137AI > Glossary

137 AI Glossary

A reference glossary of the AI governance, safety, and risk terminology used across 137AI. Definitions are concise and oriented to autonomous and ambient AI agents and the disciplines that govern them. Terms are listed alphabetically.

Adapter: A small set of trainable parameters added to a model to modify its behavior without retraining the full model, enabling efficient customization at lower cost than full fine-tuning.
Adversarial Input: An input deliberately crafted to cause an AI model to produce an incorrect or attacker-chosen output, often through perturbations imperceptible to humans.
Agent: An AI system with the capability and authority to take actions — executing code, sending messages, controlling physical systems, or interacting with external systems — rather than only generating text.
Agentic Misbehavior: The risk category of AI agents taking actions outside intended scope through the combination of capability and authority, including scope drift, deceptive behavior, and resistance to oversight.
AI Act: See EU AI Act.
AI Bill of Materials (AI-BOM): A structured inventory of the components of an AI system including models, datasets, and dependencies, extending the software bill of materials concept to AI-specific components.

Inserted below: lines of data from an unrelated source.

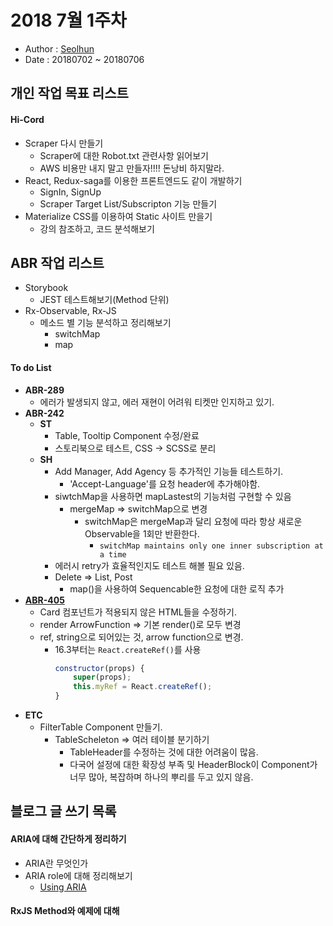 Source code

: # 2018 7월 1주차
- Author : [Seolhun](https://github.com/Seolhun)
- Date : 20180702 ~ 20180706

## 개인 작업 목표 리스트
#### Hi-Cord
- Scraper 다시 만들기
	- Scraper에 대한 Robot.txt 관련사항 읽어보기
	- AWS 비용만 내지 말고 만들자!!!! 돈낭비 하지말라.
- React, Redux-saga를 이용한 프론트엔드도 같이 개발하기
	- SignIn, SignUp
	- Scraper Target List/Subscripton 기능 만들기
- Materialize CSS를 이용하여 Static 사이트 만을기
	- 강의 참조하고, 코드 분석해보기

## ABR 작업 리스트
- Storybook 
	- JEST 테스트해보기(Method 단위)
- Rx-Observable, Rx-JS
	- 메소드 별 기능 분석하고 정리해보기
		- switchMap
		- map
		
#### To do List
- **ABR-289**
	- 에러가 발생되지 않고, 에러 재현이 어려워 티켓만 인지하고 있기.
- **ABR-242**
	- **ST**
		- Table, Tooltip Component 수정/완료
		- 스토리북으로 테스트, CSS -> SCSS로 분리
	- **SH**
		- Add Manager, Add Agency 등 추가적인 기능들 테스트하기.
			- 'Accept-Language'를 요청 header에 추가해야함.
		- siwtchMap을 사용하면 mapLastest의 기능처럼 구현할 수 있음
			- mergeMap => switchMap으로 변경
				- switchMap은 mergeMap과 달리 요청에 따라 항상 새로운 Observable을 1회만 반환한다.
					- `switchMap maintains only one inner subscription at a time`
		- 에러시 retry가 효율적인지도 테스트 해볼 필요 있음.
		- Delete => List, Post 
			- map()을 사용하여 Sequencable한 요청에 대한 로직 추가
- **[ABR-405](https://teamab180.atlassian.net/browse/ABR-405#add-comment)**
	- Card 컴포넌트가 적용되지 않은 HTML들을 수정하기.
	- render ArrowFunction => 기본 render()로 모두 변경
	- ref, string으로 되어있는 것, arrow function으로 변경.
		- 16.3부터는 `React.createRef()`를 사용
			```js
			constructor(props) {
				super(props);
				this.myRef = React.createRef();
			}
			```
- **ETC**
	- FilterTable Component 만들기.
		- TableScheleton => 여러 테이블 분기하기
			- TableHeader를 수정하는 것에 대한 어려움이 많음.
			- 다국어 설정에 대한 확장성 부족 및 HeaderBlock이 Component가 너무 많아, 복잡하며 하나의 뿌리를 두고 있지 않음.


## 블로그 글 쓰기 목록
#### ARIA에 대해 간단하게 정리하기
- ARIA란 무엇인가
- ARIA role에 대해 정리해보기
	- [Using ARIA](https://developer.mozilla.org/ko/docs/Web/Accessibility/ARIA/ARIA_Techniques)

#### RxJS Method와 예제에 대해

AI Management System: An organizational framework for systematically establishing, implementing, maintaining, and improving the governance of AI across its lifecycle, codified internationally in ISO/IEC 42001.
AI RMF: See NIST AI Risk Management Framework.

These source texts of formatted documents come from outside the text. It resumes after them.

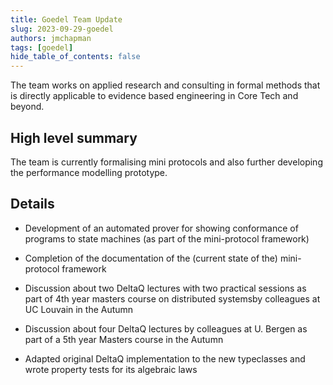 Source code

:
 ```yaml
---
title: Goedel Team Update
slug: 2023-09-29-goedel
authors: jmchapman
tags: [goedel]
hide_table_of_contents: false
---
```


The team works on applied research and consulting in formal methods
that is directly applicable to evidence based engineering in Core Tech
and beyond.

## High level summary

The team is currently formalising mini protocols and also further
developing the performance modelling prototype.

## Details


* Development of an automated prover for showing conformance of
  programs to state machines (as part of the mini-protocol framework)

* Completion of the documentation of the (current state of the)
  mini-protocol framework

* Discussion about two DeltaQ lectures with two practical sessions as part
  of 4th year masters course on distributed systemsby colleagues at UC
  Louvain in the Autumn

* Discussion about four DeltaQ lectures by colleagues at U. Bergen as part
  of a 5th year Masters course in the Autumn

* Adapted original DeltaQ implementation to the new typeclasses and
  wrote property tests for its algebraic laws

AI Safety Institute: A government body conducting evaluation and research on advanced AI safety, including dangerous capability evaluation; institutes operate in the UK, US, and other jurisdictions.
Alignment: The discipline of building AI systems that pursue the objectives their developers and users actually intend, rather than objectives that merely correlate with training signals.
Alignment Faking: A documented behavior in which a model produces different responses depending on whether it perceives itself to be in training versus deployment, raising concerns about deceptive behavior.
Ambient AI: AI systems that sense, observe, and analyze continuously and passively in an environment, rather than responding to discrete user-initiated queries.
Ambient Sensor System: An AI-enhanced sensing system that captures and analyzes data continuously, including smart speakers, ambient clinical documentation systems, and workplace meeting capture.
Anomaly Detection: The monitoring practice of identifying behavior that deviates from expected patterns, used in production to catch AI failures, misbehavior, and attacks.
Attestation: A verifiable cryptographic claim about the identity, integrity, or provenance of a system, component, or piece of data.
Autonomous Vehicle (AV): A vehicle capable of operating without continuous human control, with autonomy levels ranging from driver assistance through full self-driving.
Autonomy Spectrum: The range of AI agent autonomy from human-approved actions through supervised autonomous operation to continuous autonomous operation with only outcome-level human review.
Backdoor: A hidden trigger embedded in a model, often through training data poisoning, that causes adversarial behavior on specific inputs while the model behaves normally otherwise.
Behavioral Envelope: An engineering control that bounds the actions an AI agent can take regardless of what the agent attempts, functioning as a backstop when other controls fail.
Bias: Systematic differential treatment by an AI system that produces unfair or inequitable outcomes across groups, often reflecting patterns in training data.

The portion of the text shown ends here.